The main objective of the project is to study the mixing and elutriation of fines in a bed containing mostly coarse particles, eg. 40 /,um or 70 um fines in a bed of 480 um coarse particles.

In this year’s work programme, experiments were carried out to investigate the following:

(i) Qualitative study of the mechanisms of fines transport in the particulate phase of a two - dimensional bed.

(ii) Measurement of gas flow through a two - dimensional bubble.

(iii) Measurement of the axial and radial distributions of fines in a bubbling cylindrical bed.

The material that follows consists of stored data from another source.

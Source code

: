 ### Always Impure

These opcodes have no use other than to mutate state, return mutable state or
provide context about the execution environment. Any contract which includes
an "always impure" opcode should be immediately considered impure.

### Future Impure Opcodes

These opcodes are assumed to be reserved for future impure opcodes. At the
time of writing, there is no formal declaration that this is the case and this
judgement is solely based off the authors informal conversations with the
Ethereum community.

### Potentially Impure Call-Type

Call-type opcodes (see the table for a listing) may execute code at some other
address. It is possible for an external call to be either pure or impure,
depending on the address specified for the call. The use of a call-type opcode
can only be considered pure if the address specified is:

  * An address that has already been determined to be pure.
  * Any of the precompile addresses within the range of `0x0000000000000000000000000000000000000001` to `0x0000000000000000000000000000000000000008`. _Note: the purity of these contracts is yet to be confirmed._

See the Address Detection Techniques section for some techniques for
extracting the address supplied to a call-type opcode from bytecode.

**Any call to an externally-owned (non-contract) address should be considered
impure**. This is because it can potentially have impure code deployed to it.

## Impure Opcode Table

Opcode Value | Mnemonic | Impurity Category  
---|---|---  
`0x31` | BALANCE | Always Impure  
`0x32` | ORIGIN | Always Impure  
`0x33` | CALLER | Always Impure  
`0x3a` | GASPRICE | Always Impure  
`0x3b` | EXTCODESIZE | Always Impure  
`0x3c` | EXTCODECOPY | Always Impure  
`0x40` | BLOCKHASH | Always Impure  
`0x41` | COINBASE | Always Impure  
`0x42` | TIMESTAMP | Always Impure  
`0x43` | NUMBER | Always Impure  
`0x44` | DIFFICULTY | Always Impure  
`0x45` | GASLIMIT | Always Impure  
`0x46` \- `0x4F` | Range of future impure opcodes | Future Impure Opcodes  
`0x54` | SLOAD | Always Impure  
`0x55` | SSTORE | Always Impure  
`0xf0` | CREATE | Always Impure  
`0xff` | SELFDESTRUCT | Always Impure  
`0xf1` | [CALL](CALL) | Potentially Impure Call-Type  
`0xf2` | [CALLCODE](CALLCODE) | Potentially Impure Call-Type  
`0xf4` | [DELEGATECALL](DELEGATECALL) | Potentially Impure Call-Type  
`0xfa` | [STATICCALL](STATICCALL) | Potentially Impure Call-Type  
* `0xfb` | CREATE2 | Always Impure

Photographic evidence showed that there are two mechanisms mainly responsible for the upward transport of fines (i) fines carried up within the bubble void and (ii) fines moving with the wake of the bubble. Both mechanisms contribute to the ejection of fines from the bed surface; however, depending on the ratio of the fines terminal velocity to the minimum fluidisation velocity of the coarse particles, one of the mechanisms is more dominant than the other. If the ratio is much less than unity then mechanism (i) is dominant but if the ratio is greater than unity then mechanism (ii) is dominant. The presence of fines within the bubble void can make a significant contribution to the overall gas conversion in a fluidised bed reactor. Thus the presence of fines needs to be considered when designing fluidised bed reactors.

The concentration of fines within the bubble void is a function of the velocity of flow through the bubble which is proportional to the incipient fluidising velocity of the coarse material. The gas flow through a two - dimensional bubble was measured using a Laser Doppler Velocimeter, and the throughflow velocity was found to be about the same as the minimum fluidisation velocity.

The axial and radial distributions of 70 um fines in a bed of 480 um particles were measured in a 0.28 m diameter bed in batch and continuous modes of operation. In both cases it was found that the concentration of fines is higher at the top and lower at the bottom of the bed. The existence of such a profile indicates that the upward fines transport rate is primarily induced by bubbles; the bubbles are effective in transporting fines upwards as compared with the slow downwards movement of coarse particles over the whole cross section of the bed. As would be expected, the radial fines concentration gradient is much smaller than the axial concentration gradient.

It is postulated that there are three mechanisms by which fines mix in the bed (i) upwards mainly in the wake and void of the bubble (ii) downwards in the bulk circulation (iii) downwards by eddy diffusion. These mechanisms give rise to the observed concentration profile with high fines concentration at the top of the bed which promotes elutriation of fines from the bed surface.

For the future, attention will be focused on developing theoretical work based on the above mixing mechanisms in order to predict the fines concentration profile and the fines elutriation rate.

Theory arising from the above should be helpful in interpreting the effect of temperature on elutriation, to be measured at Bradford.